7. You may appoint more than one proxy provided each proxy is appointed to exercise rights attached to different shares. You may not appoint more than one proxy to exercise rights attached to any one share. To appoint more than one proxy complete and submit more than one proxy form and make it clear how many shares the proxy has voting rights over. Failure to specify the number of shares each proxy appointment relates to or specifying a number of shares in excess of those held by the member on the record date will result in the proxy appointment being invalid.
8. Use of this form does not preclude a member attending the Meeting and voting in person. If you have appointed a proxy and attend the Meeting in person, your proxy appointment will automatically be terminated.
9. In order to revoke a proxy instruction you will need to inform the Company by sending a signed hard copy notice clearly stating your intention to revoke your proxy appointment to the registrars of the Company, Neville Registrars Limited, Neville House, 18 Laurel Lane, Halesowen B63 3DA, United Kingdom (in the case of a member which is a company, the revocation notice must be executed in accordance with note 11 below).
Any power of attorney or any other authority under which the revocation notice is signed (or a duly certified copy of such power or authority) must be included with the revocation notice. The revocation notice must be received by the registrars of the Company not less than 48 hours excluding non working days before the time fixed for the holding of the Meeting or any adjourned Meeting (or in the case of a poll before the time appointed for taking the poll) at which the proxy is to attend, speak and vote provided that in calculating such periods no account shall be taken of any part of a day that is not a working day.
If you attempt to revoke your proxy appointment but the revocation is received after the time specified then, subject to paragraph 11 below, your proxy appointment will remain valid.

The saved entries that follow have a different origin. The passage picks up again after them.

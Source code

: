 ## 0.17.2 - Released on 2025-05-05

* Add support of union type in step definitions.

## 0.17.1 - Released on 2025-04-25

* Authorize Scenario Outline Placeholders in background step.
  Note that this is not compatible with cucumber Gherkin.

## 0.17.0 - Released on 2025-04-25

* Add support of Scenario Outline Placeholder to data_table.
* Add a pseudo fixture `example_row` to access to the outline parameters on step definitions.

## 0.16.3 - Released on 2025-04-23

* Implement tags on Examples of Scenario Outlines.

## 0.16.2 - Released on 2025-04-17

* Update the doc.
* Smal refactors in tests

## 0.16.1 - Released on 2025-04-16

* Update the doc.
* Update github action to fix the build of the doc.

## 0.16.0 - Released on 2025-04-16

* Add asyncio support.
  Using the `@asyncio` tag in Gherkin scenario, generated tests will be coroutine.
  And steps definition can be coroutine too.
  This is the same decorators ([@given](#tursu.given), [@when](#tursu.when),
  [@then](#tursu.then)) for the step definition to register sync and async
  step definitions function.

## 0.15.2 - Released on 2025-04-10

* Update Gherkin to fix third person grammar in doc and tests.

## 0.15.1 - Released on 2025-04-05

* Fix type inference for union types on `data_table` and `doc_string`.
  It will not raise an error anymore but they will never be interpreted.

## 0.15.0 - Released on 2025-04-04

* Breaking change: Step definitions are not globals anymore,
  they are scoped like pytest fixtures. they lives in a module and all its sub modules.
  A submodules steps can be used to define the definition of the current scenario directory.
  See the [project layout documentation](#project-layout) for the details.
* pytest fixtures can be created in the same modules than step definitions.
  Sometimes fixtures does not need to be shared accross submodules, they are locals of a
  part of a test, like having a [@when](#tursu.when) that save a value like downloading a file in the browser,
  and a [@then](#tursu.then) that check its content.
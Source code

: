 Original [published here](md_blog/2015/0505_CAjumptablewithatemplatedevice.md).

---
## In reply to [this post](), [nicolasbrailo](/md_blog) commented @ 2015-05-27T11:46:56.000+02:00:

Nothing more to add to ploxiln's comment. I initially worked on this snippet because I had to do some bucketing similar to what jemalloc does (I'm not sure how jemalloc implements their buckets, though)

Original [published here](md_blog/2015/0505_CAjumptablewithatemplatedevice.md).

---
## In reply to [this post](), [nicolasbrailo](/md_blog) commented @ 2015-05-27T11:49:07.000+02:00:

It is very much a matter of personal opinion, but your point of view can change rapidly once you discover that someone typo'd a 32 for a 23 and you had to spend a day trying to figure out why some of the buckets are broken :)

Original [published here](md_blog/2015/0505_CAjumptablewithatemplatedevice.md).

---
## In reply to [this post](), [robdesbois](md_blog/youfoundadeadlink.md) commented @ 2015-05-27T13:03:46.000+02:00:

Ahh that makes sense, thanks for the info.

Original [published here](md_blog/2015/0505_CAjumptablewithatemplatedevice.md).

10. In the case of joint holders, where more than one of the joint holders purports to appoint a proxy, only the appointment submitted by the most senior holder will be accepted. Seniority is determined by the order in which the names of the joint holders appear in the Company's register of members in respect of the joint holding (the first-named being the most senior).
11. A corporation's form of proxy must be executed pursuant to the terms of section 44 of the Companies
Act 2006 or under the hand of a duly authorised officer or attorney.